» How to complete this task: Work out how many lines in the listing below include the word "take". Give nothing but the number.

» Dataset content:
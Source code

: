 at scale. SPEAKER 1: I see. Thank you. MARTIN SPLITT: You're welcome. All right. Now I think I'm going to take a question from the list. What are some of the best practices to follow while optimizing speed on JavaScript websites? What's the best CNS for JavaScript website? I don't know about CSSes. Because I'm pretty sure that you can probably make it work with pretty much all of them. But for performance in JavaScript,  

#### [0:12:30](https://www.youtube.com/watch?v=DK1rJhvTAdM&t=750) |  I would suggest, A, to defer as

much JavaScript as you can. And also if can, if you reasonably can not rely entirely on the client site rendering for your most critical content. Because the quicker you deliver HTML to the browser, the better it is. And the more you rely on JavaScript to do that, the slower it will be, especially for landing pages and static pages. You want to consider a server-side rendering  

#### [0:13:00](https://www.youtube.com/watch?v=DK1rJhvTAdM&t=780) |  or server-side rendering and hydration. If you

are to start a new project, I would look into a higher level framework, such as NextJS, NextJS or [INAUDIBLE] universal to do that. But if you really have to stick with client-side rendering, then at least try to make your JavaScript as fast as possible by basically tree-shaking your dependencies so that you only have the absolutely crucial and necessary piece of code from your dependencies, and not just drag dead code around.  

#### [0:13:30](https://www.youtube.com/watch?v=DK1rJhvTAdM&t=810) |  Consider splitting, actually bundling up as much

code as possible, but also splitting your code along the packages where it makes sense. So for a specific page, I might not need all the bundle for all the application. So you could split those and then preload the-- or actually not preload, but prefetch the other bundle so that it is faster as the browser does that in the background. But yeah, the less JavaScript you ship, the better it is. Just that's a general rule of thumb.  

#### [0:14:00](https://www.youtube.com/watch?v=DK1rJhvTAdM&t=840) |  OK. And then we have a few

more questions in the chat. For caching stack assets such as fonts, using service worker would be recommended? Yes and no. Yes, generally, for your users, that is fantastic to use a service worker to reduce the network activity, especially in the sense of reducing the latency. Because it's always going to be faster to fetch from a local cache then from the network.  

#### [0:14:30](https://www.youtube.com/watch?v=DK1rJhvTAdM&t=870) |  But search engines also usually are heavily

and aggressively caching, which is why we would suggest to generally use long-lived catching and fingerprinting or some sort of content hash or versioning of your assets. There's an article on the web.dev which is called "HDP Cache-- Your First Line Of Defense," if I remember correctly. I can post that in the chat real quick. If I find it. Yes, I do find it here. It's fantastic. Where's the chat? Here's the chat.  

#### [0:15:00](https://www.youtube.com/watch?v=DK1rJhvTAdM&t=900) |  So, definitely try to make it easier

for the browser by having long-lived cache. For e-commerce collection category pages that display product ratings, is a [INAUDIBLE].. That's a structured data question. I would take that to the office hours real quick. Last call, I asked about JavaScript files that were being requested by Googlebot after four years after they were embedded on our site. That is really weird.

» Solution to this exercise: 2